Decretada prisão de suspeito de agredir moradores de rua em SP

O técnico de manutenção de escadas rolantes Sidney Souza de Oliveira, de 39 anos, que na noite de 20 de maio de 2003 tentou matar com pauladas na cabeça um mendigo que dormia em Guarulhos, teve hoje sua prisão novamente decretada, por unanimidade, pela 3ª Câmara Criminal do Tribunal de Justiça. Pelo modo como agiu, a suspeita é de que ele esteja envolvido nos recentes ataques contra moradores de rua no centro de São Paulo.

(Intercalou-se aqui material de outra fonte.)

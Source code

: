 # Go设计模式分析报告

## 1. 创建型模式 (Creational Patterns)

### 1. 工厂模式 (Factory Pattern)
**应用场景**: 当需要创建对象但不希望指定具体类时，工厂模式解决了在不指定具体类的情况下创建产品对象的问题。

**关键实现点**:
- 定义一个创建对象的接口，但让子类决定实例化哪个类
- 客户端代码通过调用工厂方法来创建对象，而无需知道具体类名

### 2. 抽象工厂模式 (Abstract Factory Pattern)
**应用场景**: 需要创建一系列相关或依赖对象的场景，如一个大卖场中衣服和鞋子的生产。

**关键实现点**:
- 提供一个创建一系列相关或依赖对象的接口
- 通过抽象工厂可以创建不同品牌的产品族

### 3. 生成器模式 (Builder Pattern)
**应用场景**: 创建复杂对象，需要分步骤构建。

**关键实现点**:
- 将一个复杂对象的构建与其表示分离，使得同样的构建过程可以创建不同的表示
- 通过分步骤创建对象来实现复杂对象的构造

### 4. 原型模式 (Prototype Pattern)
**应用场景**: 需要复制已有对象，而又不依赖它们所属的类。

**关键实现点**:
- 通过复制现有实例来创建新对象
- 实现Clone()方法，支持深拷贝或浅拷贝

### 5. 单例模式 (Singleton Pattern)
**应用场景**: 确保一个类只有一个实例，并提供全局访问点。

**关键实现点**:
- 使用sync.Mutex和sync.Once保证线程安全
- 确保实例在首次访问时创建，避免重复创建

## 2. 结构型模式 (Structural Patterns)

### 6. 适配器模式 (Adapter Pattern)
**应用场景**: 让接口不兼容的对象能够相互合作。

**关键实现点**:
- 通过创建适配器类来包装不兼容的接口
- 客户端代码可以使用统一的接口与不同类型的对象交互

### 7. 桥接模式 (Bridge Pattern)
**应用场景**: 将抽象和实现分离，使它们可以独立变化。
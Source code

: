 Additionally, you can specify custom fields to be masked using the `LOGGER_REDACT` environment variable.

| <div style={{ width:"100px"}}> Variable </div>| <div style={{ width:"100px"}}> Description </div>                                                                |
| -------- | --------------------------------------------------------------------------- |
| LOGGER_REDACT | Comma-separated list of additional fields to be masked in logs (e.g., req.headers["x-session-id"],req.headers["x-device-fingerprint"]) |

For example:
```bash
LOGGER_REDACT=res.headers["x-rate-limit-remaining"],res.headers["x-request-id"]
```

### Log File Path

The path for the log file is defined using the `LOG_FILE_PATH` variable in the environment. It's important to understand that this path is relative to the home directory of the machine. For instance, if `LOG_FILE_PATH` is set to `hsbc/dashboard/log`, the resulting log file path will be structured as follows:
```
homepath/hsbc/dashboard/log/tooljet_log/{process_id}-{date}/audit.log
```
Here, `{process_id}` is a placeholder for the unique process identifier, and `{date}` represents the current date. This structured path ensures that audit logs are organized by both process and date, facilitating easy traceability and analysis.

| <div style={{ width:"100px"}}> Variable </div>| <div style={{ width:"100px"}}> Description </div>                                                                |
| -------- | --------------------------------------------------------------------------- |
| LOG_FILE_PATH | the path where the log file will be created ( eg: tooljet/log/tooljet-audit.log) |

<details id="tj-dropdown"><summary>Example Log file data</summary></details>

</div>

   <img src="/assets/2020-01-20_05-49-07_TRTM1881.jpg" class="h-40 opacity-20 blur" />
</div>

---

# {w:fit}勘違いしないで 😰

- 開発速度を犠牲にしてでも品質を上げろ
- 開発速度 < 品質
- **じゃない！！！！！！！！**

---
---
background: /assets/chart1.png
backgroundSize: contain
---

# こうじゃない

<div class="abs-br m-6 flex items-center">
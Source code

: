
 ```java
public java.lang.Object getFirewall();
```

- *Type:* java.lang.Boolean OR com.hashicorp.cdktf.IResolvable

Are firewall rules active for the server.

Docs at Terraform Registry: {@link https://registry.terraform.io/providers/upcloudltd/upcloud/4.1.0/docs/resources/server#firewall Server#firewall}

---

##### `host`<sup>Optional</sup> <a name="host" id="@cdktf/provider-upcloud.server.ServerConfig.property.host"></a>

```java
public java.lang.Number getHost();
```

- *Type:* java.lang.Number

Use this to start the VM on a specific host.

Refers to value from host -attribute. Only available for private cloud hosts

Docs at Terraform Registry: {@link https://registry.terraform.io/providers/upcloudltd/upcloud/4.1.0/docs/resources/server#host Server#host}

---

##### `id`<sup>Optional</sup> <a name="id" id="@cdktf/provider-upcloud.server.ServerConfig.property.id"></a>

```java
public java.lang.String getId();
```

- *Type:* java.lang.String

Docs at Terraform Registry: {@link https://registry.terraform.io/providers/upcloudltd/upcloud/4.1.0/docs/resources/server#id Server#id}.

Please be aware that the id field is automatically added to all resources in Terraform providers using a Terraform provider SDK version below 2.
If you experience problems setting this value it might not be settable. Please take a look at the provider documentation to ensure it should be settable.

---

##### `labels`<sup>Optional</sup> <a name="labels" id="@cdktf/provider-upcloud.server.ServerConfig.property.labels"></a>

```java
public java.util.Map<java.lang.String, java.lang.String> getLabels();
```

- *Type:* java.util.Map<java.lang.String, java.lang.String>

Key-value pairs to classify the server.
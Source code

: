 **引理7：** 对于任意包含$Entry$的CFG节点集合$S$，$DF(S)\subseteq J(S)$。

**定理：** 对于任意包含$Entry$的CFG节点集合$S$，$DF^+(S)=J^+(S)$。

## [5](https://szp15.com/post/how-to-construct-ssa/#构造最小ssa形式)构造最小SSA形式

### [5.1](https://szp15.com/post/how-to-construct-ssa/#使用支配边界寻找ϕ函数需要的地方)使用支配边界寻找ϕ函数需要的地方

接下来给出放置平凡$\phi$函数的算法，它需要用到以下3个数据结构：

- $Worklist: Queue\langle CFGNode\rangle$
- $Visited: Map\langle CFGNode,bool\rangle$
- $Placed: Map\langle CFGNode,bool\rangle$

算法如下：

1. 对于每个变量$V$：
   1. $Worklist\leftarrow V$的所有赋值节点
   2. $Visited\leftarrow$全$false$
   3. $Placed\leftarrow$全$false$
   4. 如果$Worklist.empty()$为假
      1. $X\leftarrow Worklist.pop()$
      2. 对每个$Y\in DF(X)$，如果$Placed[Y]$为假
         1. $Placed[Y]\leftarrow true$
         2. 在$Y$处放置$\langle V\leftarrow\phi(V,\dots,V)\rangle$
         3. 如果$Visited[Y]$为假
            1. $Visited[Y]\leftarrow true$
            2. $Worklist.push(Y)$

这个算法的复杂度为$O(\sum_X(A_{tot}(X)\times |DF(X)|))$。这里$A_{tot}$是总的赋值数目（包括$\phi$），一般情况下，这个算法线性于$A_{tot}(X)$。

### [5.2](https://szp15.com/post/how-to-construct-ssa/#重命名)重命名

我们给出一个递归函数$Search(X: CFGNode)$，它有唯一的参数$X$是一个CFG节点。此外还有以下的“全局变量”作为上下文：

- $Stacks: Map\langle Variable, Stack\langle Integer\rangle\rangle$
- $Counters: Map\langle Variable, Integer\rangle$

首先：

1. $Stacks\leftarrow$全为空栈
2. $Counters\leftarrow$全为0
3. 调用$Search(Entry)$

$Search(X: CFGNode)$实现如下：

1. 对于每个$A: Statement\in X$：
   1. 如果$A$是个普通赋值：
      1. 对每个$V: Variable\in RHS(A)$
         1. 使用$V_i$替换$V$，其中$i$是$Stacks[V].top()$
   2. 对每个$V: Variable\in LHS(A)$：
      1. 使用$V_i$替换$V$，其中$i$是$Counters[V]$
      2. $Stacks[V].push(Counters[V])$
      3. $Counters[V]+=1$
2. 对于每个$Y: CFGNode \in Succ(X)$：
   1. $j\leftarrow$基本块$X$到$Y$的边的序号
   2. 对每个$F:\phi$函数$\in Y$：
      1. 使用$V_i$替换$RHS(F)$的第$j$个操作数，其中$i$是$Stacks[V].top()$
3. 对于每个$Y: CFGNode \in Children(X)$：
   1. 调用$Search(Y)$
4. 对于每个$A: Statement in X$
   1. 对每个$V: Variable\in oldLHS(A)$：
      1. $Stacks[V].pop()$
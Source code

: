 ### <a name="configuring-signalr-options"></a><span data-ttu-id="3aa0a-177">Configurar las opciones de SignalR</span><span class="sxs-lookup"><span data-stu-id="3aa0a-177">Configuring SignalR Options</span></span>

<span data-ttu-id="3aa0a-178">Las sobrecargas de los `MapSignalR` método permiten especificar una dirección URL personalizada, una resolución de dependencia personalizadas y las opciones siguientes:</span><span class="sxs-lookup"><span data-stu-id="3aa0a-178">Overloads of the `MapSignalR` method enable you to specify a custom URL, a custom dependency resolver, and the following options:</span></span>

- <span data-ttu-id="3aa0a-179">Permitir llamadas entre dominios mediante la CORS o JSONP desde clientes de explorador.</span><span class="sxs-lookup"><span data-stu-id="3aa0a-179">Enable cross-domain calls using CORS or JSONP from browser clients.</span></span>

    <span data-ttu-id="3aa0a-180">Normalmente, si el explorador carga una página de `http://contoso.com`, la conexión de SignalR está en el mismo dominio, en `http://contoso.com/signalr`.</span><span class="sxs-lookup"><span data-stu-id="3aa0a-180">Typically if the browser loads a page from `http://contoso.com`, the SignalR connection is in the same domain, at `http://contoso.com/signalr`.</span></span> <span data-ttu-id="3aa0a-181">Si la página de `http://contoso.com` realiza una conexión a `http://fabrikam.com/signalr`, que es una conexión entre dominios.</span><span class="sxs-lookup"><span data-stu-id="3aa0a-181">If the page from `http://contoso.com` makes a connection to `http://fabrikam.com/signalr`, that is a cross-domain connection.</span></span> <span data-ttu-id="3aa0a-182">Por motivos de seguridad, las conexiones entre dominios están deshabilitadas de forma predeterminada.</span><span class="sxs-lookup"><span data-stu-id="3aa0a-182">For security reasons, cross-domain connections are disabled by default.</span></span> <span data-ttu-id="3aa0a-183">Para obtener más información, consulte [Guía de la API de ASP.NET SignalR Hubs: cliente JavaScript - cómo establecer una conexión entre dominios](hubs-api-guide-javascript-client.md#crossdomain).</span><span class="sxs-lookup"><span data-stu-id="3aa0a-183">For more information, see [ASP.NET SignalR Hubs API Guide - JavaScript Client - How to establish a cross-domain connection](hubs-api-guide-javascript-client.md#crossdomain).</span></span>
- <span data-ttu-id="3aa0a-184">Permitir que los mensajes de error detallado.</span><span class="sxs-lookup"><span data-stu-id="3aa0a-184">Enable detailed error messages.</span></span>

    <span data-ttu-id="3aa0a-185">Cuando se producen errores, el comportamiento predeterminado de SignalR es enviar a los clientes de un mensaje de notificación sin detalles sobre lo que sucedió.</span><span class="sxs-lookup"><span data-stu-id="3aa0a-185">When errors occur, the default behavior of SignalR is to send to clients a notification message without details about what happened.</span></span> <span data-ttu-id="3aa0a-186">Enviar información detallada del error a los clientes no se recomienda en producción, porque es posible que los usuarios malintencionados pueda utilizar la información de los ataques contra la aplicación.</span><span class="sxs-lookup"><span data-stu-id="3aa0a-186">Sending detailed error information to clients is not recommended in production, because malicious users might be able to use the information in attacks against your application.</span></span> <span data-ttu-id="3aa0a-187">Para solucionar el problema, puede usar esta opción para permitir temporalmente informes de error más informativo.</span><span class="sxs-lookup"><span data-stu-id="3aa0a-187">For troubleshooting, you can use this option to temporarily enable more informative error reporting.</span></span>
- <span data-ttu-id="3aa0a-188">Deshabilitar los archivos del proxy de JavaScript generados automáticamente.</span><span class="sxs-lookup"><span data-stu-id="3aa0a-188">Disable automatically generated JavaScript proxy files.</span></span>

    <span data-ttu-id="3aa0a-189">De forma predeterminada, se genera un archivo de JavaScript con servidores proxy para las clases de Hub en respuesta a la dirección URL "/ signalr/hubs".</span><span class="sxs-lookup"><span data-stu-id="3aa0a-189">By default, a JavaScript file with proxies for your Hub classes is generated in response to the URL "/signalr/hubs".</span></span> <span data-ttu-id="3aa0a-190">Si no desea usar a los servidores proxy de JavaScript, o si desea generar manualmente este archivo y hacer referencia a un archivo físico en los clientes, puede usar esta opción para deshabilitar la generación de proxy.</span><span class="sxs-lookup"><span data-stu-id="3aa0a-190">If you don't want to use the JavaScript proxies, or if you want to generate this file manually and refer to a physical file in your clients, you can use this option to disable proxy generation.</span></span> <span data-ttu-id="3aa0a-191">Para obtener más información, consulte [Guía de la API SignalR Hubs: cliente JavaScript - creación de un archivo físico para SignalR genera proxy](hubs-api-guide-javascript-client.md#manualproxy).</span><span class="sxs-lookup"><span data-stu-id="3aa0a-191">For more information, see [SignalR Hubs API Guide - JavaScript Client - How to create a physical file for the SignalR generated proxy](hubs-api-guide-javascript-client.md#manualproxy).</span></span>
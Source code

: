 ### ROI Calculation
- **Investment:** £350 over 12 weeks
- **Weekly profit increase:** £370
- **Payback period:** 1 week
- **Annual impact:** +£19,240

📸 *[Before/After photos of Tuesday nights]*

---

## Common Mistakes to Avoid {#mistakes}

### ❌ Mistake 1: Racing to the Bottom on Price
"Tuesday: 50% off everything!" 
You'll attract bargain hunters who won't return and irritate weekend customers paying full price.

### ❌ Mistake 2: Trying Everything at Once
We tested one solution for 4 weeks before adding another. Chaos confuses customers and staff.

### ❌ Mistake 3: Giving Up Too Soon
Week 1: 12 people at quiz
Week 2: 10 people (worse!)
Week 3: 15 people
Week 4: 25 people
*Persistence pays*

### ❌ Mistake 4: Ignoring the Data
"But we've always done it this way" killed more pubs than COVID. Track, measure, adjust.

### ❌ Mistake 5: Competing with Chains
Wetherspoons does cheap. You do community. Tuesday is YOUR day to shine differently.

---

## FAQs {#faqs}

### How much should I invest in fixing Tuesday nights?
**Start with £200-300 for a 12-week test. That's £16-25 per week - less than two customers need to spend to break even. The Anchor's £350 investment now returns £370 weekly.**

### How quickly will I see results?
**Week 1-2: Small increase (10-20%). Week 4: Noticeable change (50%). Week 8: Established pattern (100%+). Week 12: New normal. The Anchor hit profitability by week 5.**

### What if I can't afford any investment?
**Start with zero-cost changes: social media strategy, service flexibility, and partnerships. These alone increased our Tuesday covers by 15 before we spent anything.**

Os atentados começaram pouco tempo após Sidney recuperar a liberdade, no último dia 28 de junho. Ele permaneceu preso um ano e dois meses no Centro de Detenção Provisória de Guarulhos. Para os desembargadores Segurado Braz (presidente) , Oliveira Ribeiro (relator), Junqueira Sangirardi e Luiz Pantaleão, "as coincidências são muitas". O procurador de Justiça Nelson Gertel, que insistiu na decretação da prisão, enviou cópia do processo ao Ministério Público, visando apurar eventual ligação entre Sidney e os ataques em série aos moradores de rua.Passado - Sidney foi preso em flagrante por três policiais militares às 23h45 de 20 de maio de 2003 quando tentava matar a pauladas o morador de rua Jair Domiciano Rodrigues, de 34 anos, que dormia em um banco na praça Força Pública, no centro de Guarulhos. Os policiais que passavam casualmente pelo local perseguiram-no e apreenderam a arma do crime no local. Autuado em flagrante no 1º DP de Guarulhos pelo delegado Geraldo Martin Maracajá,Sidney manteve-se em silêncio. Na Justiça, alegou que o mendigo tentou assaltá-lo. A vítima só foi ouvida no Hospital Padre Bento, onde foi internada, e depois desapareceu. Sidney responde a processo no Tribunal do Júri em Guarulhos por tentativa de morte duplamente qualificada, cuja pena varia de 8 a 20 anos de prisão. No último dia 28 de junho, por força de uma liminar concedida em habeas corpus pelo segundo vice presidente do TJ Gentil Leite, Sidney foi libertado, pois ainda não haviam sido ouvidas todas as testemunhas.